There are a lot of wonderful quizmasters who work for this company. In fact, I'd say I love them all so much that I would take a bullet for any one of them. But there are an awful lot of quizmasters who will play some pretty questionable music during their quizzes. One thing that comes to mind is "Don't Stop Believin'" by Journey. I have no idea when that song went from punchline to revered bar favorite, but it makes my skin crawl. I automatically lose respect for anyone whose face shows anything less than a look of abject horror when the song is audible. There are more than a few quizzes where they'll play "Don't Stop Believin'." My quiz is not one of them.
There's also a quiz where they play this abomination every single time! It's a great quiz, otherwise I wouldn't go every week, but honestly, that song is enough to incite murder.
What I'm saying to my dear Rackhouse friends is count your blessings. You could have a it a lot worse. Which is why I have absolutely no sympathy for whinging twits who bitch at me for playing two of the greatest songs of the Rock 'n' Roll era, the aforementioned "Woolly Bully" by Sam the Sham & the Pharaohs and "Gloria" by Them (i.e. Van Morrison and Co.). If you've got a problem with that, you don't just have a problem with me: You've got a problem with Rock 'n' Roll, and by extension, the entire fucking American Way.
As for the contention that someone could like "Gloria" ironically, that's just asinine. You can't like something ironically if it's objectively one of the best songs ever. You can like Journey ironically because it's sonic dogshit and it's impossible to "like" it without some pretty fucking big quotation marks around "like" -- unless you're just a straight-up asshole who came into the world with the birth defect that makes one susceptible to Journey fandom.
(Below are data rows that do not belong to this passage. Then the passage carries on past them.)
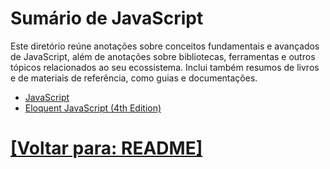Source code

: # Sumário de JavaScript

Este diretório reúne anotações sobre conceitos fundamentais e avançados de JavaScript, além de anotações sobre bibliotecas, ferramentas e outros tópicos relacionados ao seu ecossistema. Inclui também resumos de livros e de materiais de referência, como guias e documentações.

- [JavaScript](./javascript.md)
- [Eloquent JavaScript (4th Edition)]()

# [[Voltar para: README]](../README.md)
Well, I guess I've used up my weekly ration of bile. Now to the part where I praise you all for being so smart and nice. First placers We Put the Gin in Vagina, I commend you for another quiz well quizzed, though I caution you not to try to put your team name into action. Second placers Jazz Hands, I hope to see you again soon so you can give some of our more complacent top dog teams a run for their money. And in third place, No Name, you continue to be a prince and princesses among men.